The Victorian Women’s Football League is proud to announce our support for the St Vincent’s Institute of Medical Research.

St Vincent’s Institute (SVI) is one of Australia’s leading medical research institutes. Since it’s founding in 1958, the Institute has been at the forefront of medical research advances, both in Australia and internationally.

So why has the VWFL decided to support SVI?

Longtime supporter of the VWFL and SVI board memberSusan Alberti feels as strongly about the importance of the SVI’s research as she does about women’s footy. Susan is a fabulous supporter of the VWFL and we are thrilled in turn to be supporting SVI in 2013.

The VWFL will host our annual ‘Women in Football’ lunch on Saturday 6 July where we will promote and fundraise for SVI.

Scientists at SVI conduct medical research into the cause, prevention and treatment of common diseases that affect the health of Australians.
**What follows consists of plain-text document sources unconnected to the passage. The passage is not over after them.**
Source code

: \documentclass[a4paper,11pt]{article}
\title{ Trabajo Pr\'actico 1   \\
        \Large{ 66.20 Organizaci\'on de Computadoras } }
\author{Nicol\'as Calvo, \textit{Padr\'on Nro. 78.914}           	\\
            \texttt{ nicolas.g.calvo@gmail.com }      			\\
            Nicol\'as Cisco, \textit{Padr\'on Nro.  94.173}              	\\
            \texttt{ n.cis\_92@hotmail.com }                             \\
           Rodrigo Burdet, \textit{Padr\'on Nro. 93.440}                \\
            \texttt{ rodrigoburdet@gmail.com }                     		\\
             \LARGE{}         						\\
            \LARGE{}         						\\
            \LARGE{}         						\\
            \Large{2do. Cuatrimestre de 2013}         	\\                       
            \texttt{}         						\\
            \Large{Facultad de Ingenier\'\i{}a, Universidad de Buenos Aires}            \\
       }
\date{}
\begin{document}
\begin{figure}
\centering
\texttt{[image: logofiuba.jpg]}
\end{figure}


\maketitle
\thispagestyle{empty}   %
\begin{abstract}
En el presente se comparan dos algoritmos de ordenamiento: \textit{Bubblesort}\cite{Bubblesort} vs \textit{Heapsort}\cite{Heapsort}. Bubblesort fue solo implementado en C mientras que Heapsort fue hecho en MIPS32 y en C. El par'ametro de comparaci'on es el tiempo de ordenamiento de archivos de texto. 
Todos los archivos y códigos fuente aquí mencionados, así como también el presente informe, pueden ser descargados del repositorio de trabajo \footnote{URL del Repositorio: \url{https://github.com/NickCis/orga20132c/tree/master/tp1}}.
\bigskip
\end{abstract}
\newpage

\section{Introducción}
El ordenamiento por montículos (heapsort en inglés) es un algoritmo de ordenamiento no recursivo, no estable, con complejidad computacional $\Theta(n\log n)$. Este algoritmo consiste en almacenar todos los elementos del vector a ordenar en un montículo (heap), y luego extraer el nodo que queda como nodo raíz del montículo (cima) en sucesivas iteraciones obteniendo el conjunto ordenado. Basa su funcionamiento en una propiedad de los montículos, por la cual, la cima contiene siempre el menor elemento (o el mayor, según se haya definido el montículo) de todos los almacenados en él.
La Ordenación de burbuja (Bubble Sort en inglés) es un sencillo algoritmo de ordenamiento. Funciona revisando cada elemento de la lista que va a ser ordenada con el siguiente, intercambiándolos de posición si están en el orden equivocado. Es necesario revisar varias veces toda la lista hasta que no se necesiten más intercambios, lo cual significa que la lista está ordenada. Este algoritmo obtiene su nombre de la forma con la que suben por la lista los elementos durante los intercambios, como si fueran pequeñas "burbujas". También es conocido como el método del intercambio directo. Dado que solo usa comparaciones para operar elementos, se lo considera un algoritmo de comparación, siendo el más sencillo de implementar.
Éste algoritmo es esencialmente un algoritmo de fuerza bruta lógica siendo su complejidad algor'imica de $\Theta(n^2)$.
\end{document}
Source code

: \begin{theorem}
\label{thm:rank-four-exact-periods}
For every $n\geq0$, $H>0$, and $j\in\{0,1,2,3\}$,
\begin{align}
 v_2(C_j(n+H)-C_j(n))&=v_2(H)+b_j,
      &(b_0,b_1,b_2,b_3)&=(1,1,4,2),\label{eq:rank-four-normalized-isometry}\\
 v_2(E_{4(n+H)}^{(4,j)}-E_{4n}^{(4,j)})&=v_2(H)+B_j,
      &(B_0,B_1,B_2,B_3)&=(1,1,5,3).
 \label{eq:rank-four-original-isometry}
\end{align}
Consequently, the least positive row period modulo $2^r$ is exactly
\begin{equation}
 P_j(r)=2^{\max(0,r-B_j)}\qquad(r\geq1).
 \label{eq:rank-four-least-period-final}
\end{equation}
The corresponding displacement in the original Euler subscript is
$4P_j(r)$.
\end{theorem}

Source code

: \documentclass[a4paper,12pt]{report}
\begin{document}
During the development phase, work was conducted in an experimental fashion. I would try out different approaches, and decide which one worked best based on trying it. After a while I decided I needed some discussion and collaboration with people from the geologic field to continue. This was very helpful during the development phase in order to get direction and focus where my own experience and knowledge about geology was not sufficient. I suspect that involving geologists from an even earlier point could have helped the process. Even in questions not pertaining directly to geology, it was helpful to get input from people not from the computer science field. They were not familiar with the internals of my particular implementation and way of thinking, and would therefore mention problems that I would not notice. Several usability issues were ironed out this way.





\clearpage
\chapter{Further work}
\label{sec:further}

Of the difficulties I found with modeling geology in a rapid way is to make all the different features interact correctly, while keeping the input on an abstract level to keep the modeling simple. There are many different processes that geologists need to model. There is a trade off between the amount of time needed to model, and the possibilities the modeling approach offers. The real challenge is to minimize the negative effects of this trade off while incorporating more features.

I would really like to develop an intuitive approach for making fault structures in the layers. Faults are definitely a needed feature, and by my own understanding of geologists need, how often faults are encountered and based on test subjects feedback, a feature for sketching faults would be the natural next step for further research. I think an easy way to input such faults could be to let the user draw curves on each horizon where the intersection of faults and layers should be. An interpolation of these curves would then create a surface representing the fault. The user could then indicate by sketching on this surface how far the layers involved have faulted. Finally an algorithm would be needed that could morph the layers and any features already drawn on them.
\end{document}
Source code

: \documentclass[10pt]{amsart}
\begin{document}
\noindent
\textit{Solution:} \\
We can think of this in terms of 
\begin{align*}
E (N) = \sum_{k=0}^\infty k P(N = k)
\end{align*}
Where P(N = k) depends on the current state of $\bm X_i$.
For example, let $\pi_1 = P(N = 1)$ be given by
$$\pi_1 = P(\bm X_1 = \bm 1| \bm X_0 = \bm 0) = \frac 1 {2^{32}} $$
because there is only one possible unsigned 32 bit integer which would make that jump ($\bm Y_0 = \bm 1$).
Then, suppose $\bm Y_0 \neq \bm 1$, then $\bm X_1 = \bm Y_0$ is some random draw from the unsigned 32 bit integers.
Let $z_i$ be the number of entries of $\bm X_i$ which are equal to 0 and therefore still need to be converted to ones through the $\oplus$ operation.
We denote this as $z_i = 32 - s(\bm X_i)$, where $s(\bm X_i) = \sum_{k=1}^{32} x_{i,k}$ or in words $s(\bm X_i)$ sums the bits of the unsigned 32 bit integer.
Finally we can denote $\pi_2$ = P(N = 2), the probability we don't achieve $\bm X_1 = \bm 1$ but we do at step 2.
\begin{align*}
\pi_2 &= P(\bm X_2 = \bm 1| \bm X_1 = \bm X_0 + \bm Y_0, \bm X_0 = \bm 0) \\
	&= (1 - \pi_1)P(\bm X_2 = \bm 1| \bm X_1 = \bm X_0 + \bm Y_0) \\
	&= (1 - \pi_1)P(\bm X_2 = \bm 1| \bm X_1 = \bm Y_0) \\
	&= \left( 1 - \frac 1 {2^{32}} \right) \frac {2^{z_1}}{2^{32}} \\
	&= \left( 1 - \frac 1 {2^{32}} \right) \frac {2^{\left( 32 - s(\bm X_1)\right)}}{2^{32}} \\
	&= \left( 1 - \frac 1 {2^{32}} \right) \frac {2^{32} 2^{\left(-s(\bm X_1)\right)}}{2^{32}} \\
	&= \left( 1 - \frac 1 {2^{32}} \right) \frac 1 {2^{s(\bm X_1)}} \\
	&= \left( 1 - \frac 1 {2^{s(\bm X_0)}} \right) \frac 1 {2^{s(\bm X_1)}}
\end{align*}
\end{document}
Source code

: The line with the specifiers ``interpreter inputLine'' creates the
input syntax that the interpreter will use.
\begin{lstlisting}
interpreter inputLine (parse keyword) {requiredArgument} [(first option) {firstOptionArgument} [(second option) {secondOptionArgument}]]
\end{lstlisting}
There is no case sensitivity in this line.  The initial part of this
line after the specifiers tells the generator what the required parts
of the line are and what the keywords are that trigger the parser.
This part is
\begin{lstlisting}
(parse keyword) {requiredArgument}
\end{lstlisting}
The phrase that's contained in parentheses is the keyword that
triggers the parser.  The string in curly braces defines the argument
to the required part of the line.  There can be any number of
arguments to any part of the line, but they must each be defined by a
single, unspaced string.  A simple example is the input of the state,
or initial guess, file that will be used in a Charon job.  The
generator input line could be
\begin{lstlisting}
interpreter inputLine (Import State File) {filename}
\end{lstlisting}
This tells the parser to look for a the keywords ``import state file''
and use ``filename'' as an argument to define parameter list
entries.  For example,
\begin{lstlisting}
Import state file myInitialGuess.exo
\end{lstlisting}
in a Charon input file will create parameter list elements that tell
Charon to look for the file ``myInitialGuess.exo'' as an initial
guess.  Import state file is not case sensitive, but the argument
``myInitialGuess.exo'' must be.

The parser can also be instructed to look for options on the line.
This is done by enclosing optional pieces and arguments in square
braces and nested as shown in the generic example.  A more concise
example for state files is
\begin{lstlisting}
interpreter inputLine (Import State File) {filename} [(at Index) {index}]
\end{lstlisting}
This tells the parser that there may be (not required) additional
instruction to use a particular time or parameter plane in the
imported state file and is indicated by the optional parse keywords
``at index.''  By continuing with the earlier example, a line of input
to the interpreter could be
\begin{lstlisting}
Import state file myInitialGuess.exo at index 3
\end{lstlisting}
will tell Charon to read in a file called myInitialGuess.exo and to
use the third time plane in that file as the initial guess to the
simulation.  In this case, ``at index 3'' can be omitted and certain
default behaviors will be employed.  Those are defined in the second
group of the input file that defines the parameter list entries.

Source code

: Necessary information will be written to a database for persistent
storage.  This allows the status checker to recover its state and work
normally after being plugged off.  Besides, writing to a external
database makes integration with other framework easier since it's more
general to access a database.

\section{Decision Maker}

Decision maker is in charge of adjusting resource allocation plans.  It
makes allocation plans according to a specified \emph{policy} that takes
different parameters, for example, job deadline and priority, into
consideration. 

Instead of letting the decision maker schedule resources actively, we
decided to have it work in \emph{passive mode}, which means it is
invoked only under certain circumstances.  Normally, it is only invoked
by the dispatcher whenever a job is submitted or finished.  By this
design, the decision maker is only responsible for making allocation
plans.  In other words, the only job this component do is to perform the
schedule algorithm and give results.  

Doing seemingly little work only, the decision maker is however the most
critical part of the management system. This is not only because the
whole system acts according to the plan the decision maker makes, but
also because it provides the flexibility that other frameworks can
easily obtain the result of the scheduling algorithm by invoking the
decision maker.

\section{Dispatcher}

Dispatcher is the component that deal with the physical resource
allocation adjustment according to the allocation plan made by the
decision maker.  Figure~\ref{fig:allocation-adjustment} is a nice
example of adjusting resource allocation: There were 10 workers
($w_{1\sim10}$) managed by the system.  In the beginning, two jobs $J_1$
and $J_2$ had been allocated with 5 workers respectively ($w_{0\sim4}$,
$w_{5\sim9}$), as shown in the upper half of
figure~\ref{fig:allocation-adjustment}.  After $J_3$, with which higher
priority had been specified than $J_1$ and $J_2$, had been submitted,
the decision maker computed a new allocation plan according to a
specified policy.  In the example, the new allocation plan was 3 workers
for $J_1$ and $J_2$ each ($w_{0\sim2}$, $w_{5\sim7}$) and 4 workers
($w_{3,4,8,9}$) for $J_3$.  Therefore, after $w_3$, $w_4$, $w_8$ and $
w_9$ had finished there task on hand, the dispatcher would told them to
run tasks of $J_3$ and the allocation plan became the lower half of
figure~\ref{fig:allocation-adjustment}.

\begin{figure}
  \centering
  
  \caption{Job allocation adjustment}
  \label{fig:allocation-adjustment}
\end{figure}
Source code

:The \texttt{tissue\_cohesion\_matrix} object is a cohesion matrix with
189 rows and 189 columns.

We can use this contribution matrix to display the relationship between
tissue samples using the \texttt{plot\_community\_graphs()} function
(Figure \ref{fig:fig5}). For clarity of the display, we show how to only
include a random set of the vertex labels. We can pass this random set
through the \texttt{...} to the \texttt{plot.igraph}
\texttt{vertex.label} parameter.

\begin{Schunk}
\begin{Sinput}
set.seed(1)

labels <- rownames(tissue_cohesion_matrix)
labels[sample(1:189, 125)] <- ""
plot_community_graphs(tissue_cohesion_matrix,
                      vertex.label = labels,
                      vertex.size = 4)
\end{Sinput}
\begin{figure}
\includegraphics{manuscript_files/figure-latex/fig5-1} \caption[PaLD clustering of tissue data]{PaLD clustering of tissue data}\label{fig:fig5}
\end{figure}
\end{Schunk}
Diseases studied at SVI include:

• Type 1 diabetes

• Obesity and type 2 diabetes

• Heart disease

• Bone diseases such as arthritis and osteoporosis

• Cancer and the spread of cancer

• Infectious diseases such as Hepatitis and AIDS

• Alzheimer’s and other neurological disorders

Six Australians are diagnosed with type 1 diabetes every day, many of them children. SVI has the biggest group of type 1 diabetes researchers in Australia, who are working to find out why the disease occurs (which genes are involved), how it happens (how insulin-producing cells are killed) and finding ways of preventing or curing the disease.

Researchers at SVI helped develop the Australian Islet Transplantation Program, in which patients with difficult-to-control type 1 diabetes are transplanted with insulin- secreting islets from organ donors. Since 2007, seventeen patients have been transplanted and eight of these no longer need to inject insulin. While this Program is only suitable for certain people with type 1 diabetes, valuable offshoots from the Program are forwarding research into how the disease develops in the first place. For example, having received islets from a donor with type 1 diabetes, SVI researchers were able, in a world first, to isolate the cells that are responsible for the destruction of the islets. They are now using this unique resource to try and understand the disease process better and find new ways to prevent it.